Industrial will continue to be hot, based on re-configured retail operations and demand for e-commerce. That’s not slowing down anytime soon.
I think the manufacturers have probably relaxed demands for facility upgrades in light of COVID, so we’re unlikely to see those types of projects increase this year.
There is talk about a lot of federal funding for infrastructure work. Do you see that helping bolster the construction industry?
The thing with huge buckets of money from the federal government is that nothing happens fast. By the time those dollars hit the market, it might be four to five years down the road. So that’s going to be slow to impact the construction market. That said, it would be a good time for people to think about getting into the industry. There are going to be many great opportunities for excellent careers in the near and long-term future.
What lessons do you think we will take with us moving forward from the last year and a half?
You can never get complacent. That’s a big one. And second, there is value in having human contact and relationships. That’s a big part of what makes my job enjoyable. I hope we all remember that moving forward. I think construction is still exciting. We have to be nimble and adapt to whatever gets thrown at us, and we don’t know what that will be. We’ve learned to be increasingly flexible – and we have to be.
Some of the flexibility we’ve learned about comes from forced video conferencing and the technology that we’ve adapted to in the last year to stay connected with people and keep projects moving along. There are some really great benefits to those programs. It’s another tool that we’ve really improved our use of in the last year, and I think it’s going to continue to be a big part of our work moving forward.
Anything else you’d like to share with our readers about 2021 and construction?

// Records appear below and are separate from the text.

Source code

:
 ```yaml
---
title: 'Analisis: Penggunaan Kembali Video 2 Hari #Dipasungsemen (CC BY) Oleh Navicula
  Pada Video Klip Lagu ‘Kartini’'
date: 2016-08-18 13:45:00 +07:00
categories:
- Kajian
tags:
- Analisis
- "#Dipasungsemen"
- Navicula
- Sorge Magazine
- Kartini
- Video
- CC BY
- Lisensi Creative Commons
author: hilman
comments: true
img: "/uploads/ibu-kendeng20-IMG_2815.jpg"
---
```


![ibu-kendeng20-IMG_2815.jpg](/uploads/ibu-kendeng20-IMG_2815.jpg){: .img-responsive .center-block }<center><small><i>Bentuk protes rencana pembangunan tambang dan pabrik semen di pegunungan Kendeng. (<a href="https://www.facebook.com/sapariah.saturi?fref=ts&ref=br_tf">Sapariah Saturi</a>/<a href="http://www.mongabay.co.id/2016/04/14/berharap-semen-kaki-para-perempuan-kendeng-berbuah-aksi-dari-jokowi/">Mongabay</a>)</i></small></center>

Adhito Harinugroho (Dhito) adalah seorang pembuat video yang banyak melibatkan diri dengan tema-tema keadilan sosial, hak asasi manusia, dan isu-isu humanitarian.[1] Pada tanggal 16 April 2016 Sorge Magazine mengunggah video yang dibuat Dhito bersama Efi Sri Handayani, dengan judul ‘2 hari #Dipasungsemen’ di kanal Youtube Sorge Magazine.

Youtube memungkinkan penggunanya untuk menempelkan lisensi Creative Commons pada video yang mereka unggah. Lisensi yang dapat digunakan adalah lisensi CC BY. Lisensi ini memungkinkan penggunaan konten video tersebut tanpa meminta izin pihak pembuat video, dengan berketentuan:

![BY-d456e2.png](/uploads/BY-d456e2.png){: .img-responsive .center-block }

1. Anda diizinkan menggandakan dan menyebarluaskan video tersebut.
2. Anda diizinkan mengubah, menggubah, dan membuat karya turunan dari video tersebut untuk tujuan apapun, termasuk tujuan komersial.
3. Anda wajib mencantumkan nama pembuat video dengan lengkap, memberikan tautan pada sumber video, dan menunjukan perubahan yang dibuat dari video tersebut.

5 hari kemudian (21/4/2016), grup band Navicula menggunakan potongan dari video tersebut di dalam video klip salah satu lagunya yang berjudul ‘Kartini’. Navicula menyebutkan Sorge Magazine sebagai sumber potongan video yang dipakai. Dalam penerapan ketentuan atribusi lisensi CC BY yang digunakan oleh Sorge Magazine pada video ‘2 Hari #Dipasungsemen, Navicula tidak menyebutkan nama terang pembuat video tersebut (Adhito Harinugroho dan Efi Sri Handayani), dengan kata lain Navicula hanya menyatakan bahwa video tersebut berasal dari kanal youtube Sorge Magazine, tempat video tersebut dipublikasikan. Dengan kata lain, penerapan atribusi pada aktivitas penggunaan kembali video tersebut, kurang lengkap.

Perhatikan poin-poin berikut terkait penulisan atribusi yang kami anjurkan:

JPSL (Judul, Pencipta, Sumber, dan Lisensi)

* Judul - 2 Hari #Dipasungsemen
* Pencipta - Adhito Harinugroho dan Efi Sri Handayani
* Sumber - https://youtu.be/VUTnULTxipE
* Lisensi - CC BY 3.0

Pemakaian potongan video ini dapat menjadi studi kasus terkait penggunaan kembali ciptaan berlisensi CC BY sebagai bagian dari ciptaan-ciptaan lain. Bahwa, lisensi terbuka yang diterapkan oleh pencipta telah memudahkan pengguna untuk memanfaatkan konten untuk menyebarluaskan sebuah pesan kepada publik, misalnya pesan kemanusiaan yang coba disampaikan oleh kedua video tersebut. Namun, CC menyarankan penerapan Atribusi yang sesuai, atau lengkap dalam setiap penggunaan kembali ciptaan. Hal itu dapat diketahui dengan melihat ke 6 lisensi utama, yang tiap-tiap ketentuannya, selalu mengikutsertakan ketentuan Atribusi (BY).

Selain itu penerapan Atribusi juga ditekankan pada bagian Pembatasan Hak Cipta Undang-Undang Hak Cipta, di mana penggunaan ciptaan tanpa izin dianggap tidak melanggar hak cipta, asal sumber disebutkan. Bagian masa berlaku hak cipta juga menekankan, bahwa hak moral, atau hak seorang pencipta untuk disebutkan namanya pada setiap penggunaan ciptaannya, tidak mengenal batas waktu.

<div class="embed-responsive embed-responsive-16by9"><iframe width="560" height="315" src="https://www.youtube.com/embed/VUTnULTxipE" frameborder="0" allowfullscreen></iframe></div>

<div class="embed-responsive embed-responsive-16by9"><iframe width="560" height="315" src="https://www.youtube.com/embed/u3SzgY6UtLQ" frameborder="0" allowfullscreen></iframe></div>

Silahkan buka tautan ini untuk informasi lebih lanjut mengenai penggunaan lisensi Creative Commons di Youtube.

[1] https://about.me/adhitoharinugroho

The depletion of our workforce trade labor is looming. It’s not a huge problem today, but it’s close. It’s going to gradually get worse over the next 5 – 10 years.
More immediately, I think about how we survived a pandemic, severe wildfires, and ice storms in this last 16 – 18 months. Not to mention the riots. In February of 2020, I never would have thought any of those things were a possibility. So, I’m thinking we already took our 1-2-3 punch. I’m really hoping for an uneventful remainder of the year.